EXERCISE ▸
Apart from the pictures, every entry should be reproduced exactly.

RECORDED DATA ▸
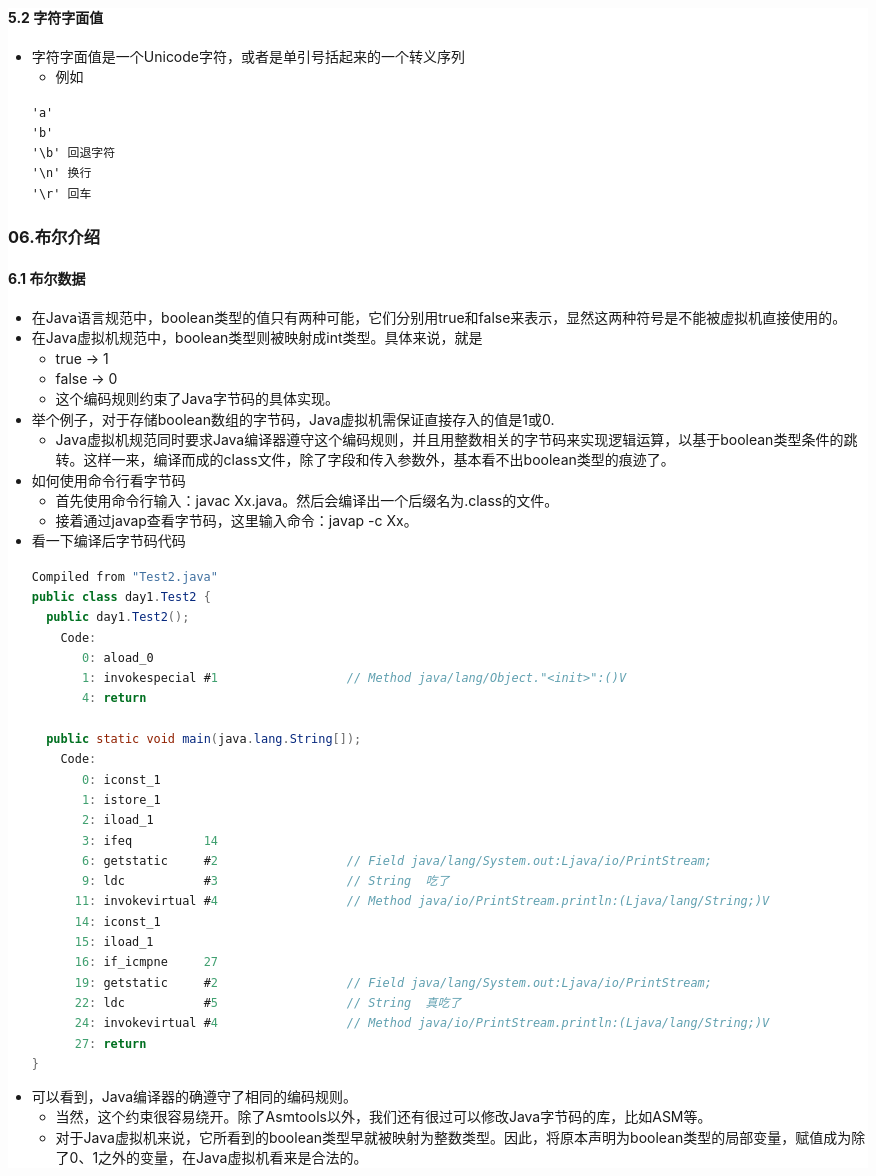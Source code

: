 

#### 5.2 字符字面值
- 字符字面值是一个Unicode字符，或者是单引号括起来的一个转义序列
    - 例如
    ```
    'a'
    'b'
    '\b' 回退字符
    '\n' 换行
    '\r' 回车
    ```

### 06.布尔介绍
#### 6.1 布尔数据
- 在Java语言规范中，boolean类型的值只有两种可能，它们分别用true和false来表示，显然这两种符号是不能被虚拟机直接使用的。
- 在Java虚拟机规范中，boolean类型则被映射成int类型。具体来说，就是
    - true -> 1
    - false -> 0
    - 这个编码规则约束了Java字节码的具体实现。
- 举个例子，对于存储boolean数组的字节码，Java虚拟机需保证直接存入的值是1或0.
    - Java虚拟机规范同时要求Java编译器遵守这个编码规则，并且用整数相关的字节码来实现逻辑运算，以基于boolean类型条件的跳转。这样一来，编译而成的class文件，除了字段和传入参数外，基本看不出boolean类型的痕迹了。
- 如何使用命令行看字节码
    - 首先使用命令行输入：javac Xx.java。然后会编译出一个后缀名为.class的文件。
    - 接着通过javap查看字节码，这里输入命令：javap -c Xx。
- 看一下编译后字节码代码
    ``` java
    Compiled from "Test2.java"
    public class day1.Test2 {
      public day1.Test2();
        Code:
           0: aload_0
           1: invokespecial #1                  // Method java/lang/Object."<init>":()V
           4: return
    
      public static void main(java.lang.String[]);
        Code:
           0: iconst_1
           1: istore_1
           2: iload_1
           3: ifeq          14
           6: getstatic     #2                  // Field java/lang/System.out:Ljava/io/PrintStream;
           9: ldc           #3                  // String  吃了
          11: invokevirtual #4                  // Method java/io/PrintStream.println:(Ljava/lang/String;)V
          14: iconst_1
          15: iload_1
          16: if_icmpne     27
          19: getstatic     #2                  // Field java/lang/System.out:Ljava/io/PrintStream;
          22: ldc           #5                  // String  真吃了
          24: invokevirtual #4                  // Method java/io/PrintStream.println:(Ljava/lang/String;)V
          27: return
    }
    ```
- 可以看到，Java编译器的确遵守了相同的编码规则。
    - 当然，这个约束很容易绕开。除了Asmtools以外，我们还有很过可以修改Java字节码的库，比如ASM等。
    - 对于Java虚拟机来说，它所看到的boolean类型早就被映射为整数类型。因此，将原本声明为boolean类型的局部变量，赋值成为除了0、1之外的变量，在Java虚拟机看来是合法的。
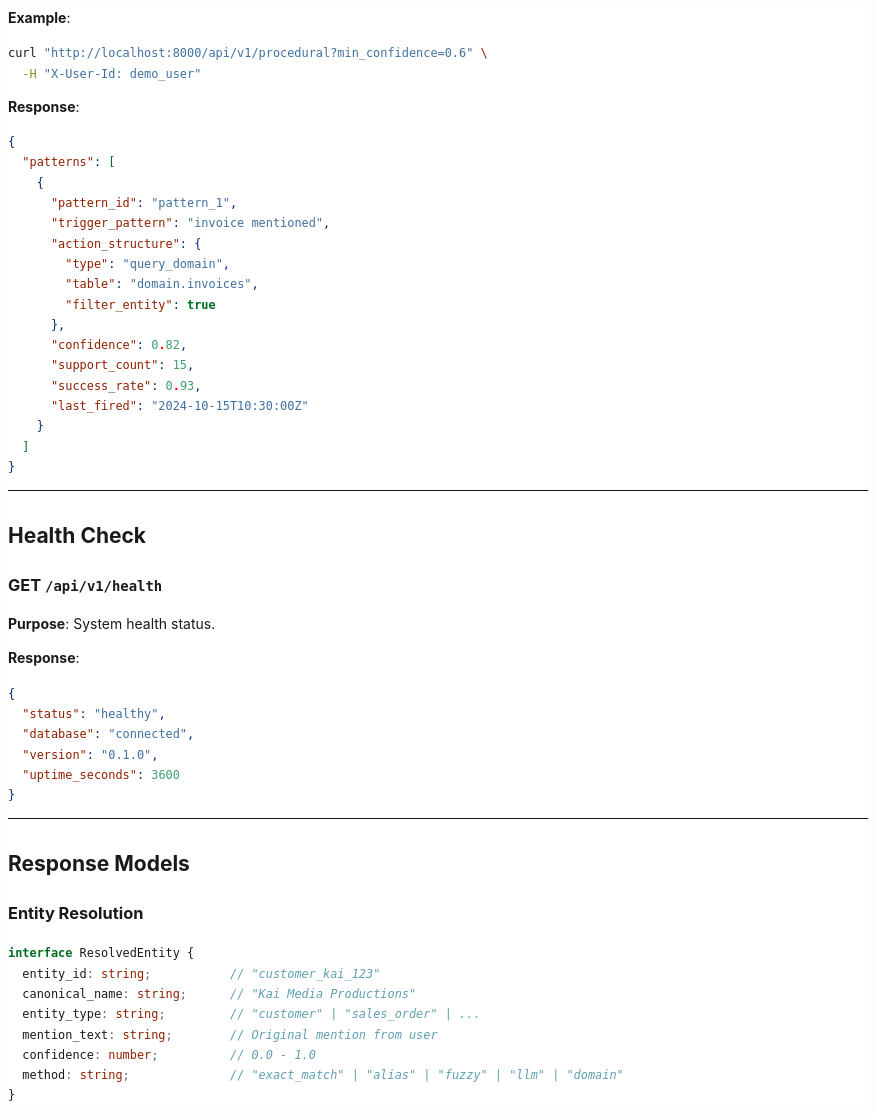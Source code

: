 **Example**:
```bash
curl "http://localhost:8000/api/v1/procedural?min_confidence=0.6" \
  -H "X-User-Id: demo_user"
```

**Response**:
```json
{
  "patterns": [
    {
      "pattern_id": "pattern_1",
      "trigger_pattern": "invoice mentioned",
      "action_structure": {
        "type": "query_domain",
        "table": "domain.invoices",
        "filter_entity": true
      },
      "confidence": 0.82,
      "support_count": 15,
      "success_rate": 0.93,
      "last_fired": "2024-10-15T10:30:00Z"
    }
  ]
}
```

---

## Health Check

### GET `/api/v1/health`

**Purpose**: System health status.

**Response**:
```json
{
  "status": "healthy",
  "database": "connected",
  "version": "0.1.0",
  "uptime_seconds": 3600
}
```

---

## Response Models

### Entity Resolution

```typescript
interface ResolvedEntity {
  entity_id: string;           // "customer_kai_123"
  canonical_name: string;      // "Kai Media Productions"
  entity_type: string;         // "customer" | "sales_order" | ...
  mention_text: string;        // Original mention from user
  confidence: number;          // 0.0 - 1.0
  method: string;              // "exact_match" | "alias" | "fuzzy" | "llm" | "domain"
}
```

FINAL ANSWER ▸
Source code

: 

#### 5.2 字符字面值
- 字符字面值是一个Unicode字符，或者是单引号括起来的一个转义序列
    - 例如
    ```
    'a'
    'b'
    '\b' 回退字符
    '\n' 换行
    '\r' 回车
    ```

### 06.布尔介绍
#### 6.1 布尔数据
- 在Java语言规范中，boolean类型的值只有两种可能，它们分别用true和false来表示，显然这两种符号是不能被虚拟机直接使用的。
- 在Java虚拟机规范中，boolean类型则被映射成int类型。具体来说，就是
    - true -> 1
    - false -> 0
    - 这个编码规则约束了Java字节码的具体实现。
- 举个例子，对于存储boolean数组的字节码，Java虚拟机需保证直接存入的值是1或0.
    - Java虚拟机规范同时要求Java编译器遵守这个编码规则，并且用整数相关的字节码来实现逻辑运算，以基于boolean类型条件的跳转。这样一来，编译而成的class文件，除了字段和传入参数外，基本看不出boolean类型的痕迹了。
- 如何使用命令行看字节码
    - 首先使用命令行输入：javac Xx.java。然后会编译出一个后缀名为.class的文件。
    - 接着通过javap查看字节码，这里输入命令：javap -c Xx。
- 看一下编译后字节码代码
    ``` java
    Compiled from "Test2.java"
    public class day1.Test2 {
      public day1.Test2();
        Code:
           0: aload_0
           1: invokespecial #1                  // Method java/lang/Object."<init>":()V
           4: return
    
      public static void main(java.lang.String[]);
        Code:
           0: iconst_1
           1: istore_1
           2: iload_1
           3: ifeq          14
           6: getstatic     #2                  // Field java/lang/System.out:Ljava/io/PrintStream;
           9: ldc           #3                  // String  吃了
          11: invokevirtual #4                  // Method java/io/PrintStream.println:(Ljava/lang/String;)V
          14: iconst_1
          15: iload_1
          16: if_icmpne     27
          19: getstatic     #2                  // Field java/lang/System.out:Ljava/io/PrintStream;
          22: ldc           #5                  // String  真吃了
          24: invokevirtual #4                  // Method java/io/PrintStream.println:(Ljava/lang/String;)V
          27: return
    }
    ```
- 可以看到，Java编译器的确遵守了相同的编码规则。
    - 当然，这个约束很容易绕开。除了Asmtools以外，我们还有很过可以修改Java字节码的库，比如ASM等。
    - 对于Java虚拟机来说，它所看到的boolean类型早就被映射为整数类型。因此，将原本声明为boolean类型的局部变量，赋值成为除了0、1之外的变量，在Java虚拟机看来是合法的。
Source code

: **Example**:
```bash
curl "http://localhost:8000/api/v1/procedural?min_confidence=0.6" \
  -H "X-User-Id: demo_user"
```

**Response**:
```json
{
  "patterns": [
    {
      "pattern_id": "pattern_1",
      "trigger_pattern": "invoice mentioned",
      "action_structure": {
        "type": "query_domain",
        "table": "domain.invoices",
        "filter_entity": true
      },
      "confidence": 0.82,
      "support_count": 15,
      "success_rate": 0.93,
      "last_fired": "2024-10-15T10:30:00Z"
    }
  ]
}
```

---

## Health Check

### GET `/api/v1/health`

**Purpose**: System health status.

**Response**:
```json
{
  "status": "healthy",
  "database": "connected",
  "version": "0.1.0",
  "uptime_seconds": 3600
}
```

---

## Response Models

### Entity Resolution

```typescript
interface ResolvedEntity {
  entity_id: string;           // "customer_kai_123"
  canonical_name: string;      // "Kai Media Productions"
  entity_type: string;         // "customer" | "sales_order" | ...
  mention_text: string;        // Original mention from user
  confidence: number;          // 0.0 - 1.0
  method: string;              // "exact_match" | "alias" | "fuzzy" | "llm" | "domain"
}
```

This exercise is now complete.